Co-Authored-By: Claude Opus 4.7 (1M context) <noreply@anthropic.com>
reviewer requested changes 2026-04-19 18:52:36 +00:00
Dismissed
reviewer left a comment

Review: fix(image+plugins): un-pin claude-code; install plugins from inside image

CI: Green (run #1626, 2m41s, success)

Root cause diagnosis and fix are correct: the host-vs-container CLI version skew was the genuine source of plugin load failures, and installing plugins from inside a throwaway container built off the same image is the right architectural fix. The hardened smoke probe (per-plugin Status: parsing) is a clear improvement. Two bugs and one stale comment need fixing before merge.


🔴 Bug 1 — containers-smoke still references the removed cli.js

File: justfile, containers-smoke NAME recipe

docker exec "claude-hooks-{{NAME}}" bun /opt/claude-code/cli.js --version

cli.js no longer exists in the 2.1.114+ layout — the image now installs a native binary at /usr/local/bin/claude. This command will fail with "file not found" the first time anyone runs just containers-smoke <agent>.

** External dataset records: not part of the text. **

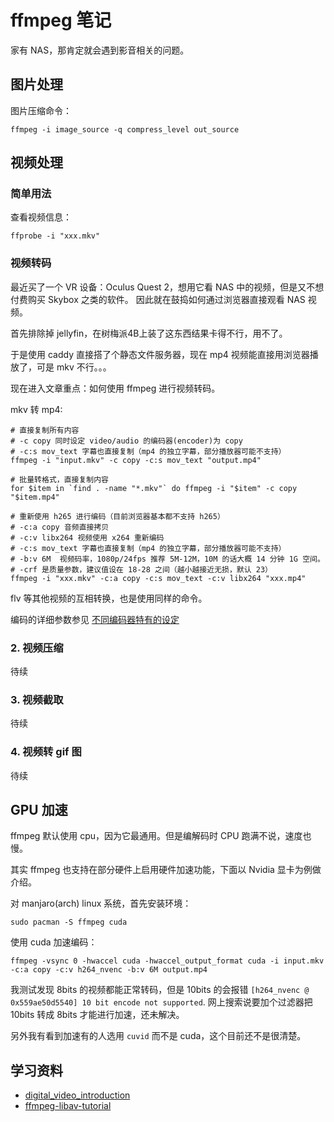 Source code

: # ffmpeg 笔记

家有 NAS，那肯定就会遇到影音相关的问题。


## 图片处理

图片压缩命令：

```shell
ffmpeg -i image_source -q compress_level out_source
```

## 视频处理

### 简单用法

查看视频信息：

```shell
ffprobe -i "xxx.mkv"
```

### 视频转码

最近买了一个 VR 设备：Oculus Quest 2，想用它看 NAS 中的视频，但是又不想付费购买 Skybox 之类的软件。
因此就在鼓捣如何通过浏览器直接观看 NAS 视频。

首先排除掉 jellyfin，在树梅派4B上装了这东西结果卡得不行，用不了。

于是使用 caddy 直接搭了个静态文件服务器，现在 mp4 视频能直接用浏览器播放了，可是 mkv 不行。。。

现在进入文章重点：如何使用 ffmpeg 进行视频转码。

mkv 转 mp4:

```shell
# 直接复制所有内容
# -c copy 同时设定 video/audio 的编码器(encoder)为 copy
# -c:s mov_text 字幕也直接复制（mp4 的独立字幕，部分播放器可能不支持）
ffmpeg -i "input.mkv" -c copy -c:s mov_text "output.mp4"

# 批量转格式，直接复制内容
for $item in `find . -name "*.mkv"` do ffmpeg -i "$item" -c copy "$item.mp4"

# 重新使用 h265 进行编码（目前浏览器基本都不支持 h265）
# -c:a copy 音频直接拷贝
# -c:v libx264 视频使用 x264 重新编码
# -c:s mov_text 字幕也直接复制（mp4 的独立字幕，部分播放器可能不支持）
# -b:v 6M  视频码率，1080p/24fps 推荐 5M-12M，10M 的话大概 14 分钟 1G 空间。
# -crf 是质量参数，建议值设在 18-28 之间（越小越接近无损，默认 23）
ffmpeg -i "xxx.mkv" -c:a copy -c:s mov_text -c:v libx264 "xxx.mp4"
```

flv 等其他视频的互相转换，也是使用同样的命令。

编码的详细参数参见 [不同编码器特有的设定](https://gloomy-ghost.gitbooks.io/-ffmpeg/content/08-differente-encoders-special-options.html#%E5%AD%A6%E4%BC%9A%E7%9C%8B%E6%96%87%E6%A1%A3)


### 2. 视频压缩

待续


### 3. 视频截取

待续

### 4. 视频转 gif 图

待续



## GPU 加速

ffmpeg 默认使用 cpu，因为它最通用。但是编解码时 CPU 跑满不说，速度也慢。

其实 ffmpeg 也支持在部分硬件上启用硬件加速功能，下面以 Nvidia 显卡为例做介绍。

对 manjaro(arch) linux 系统，首先安装环境：

```shell
sudo pacman -S ffmpeg cuda
```

使用 cuda 加速编码：

```shell
ffmpeg -vsync 0 -hwaccel cuda -hwaccel_output_format cuda -i input.mkv -c:a copy -c:v h264_nvenc -b:v 6M output.mp4
```

我测试发现 8bits 的视频都能正常转码，但是 10bits 的会报错 `[h264_nvenc @ 0x559ae50d5540] 10 bit encode not supported`.
网上搜索说要加个过滤器把 10bits 转成 8bits 才能进行加速，还未解决。

另外我有看到加速有的人选用 `cuvid` 而不是 cuda，这个目前还不是很清楚。


## 学习资料

- [digital_video_introduction](https://github.com/leandromoreira/digital_video_introduction)
- [ffmpeg-libav-tutorial](https://github.com/leandromoreira/ffmpeg-libav-tutorial)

Fix: Replace that line with:

docker exec "claude-hooks-{{NAME}}" claude --version

🟡 Bug 2 — Plugin install failures silently swallowed in the container script

File: justfile, agent-plugins-install recipe, inner bash -c script

set -e
for plugin in $PLUGINS; do
    echo "  installing $plugin"
    claude plugin install "$plugin" 2>&1 | tail -1
done

set -e without set -o pipefail means the pipeline claude plugin install … 2>&1 | tail -1 always exits 0 (from tail). A failed install is not surfaced — just agent-plugins-install exits cleanly and the operator has no signal. Failures are only caught later by smoke-creds.sh.

Fix: Change set -e to set -eo pipefail in the inner script.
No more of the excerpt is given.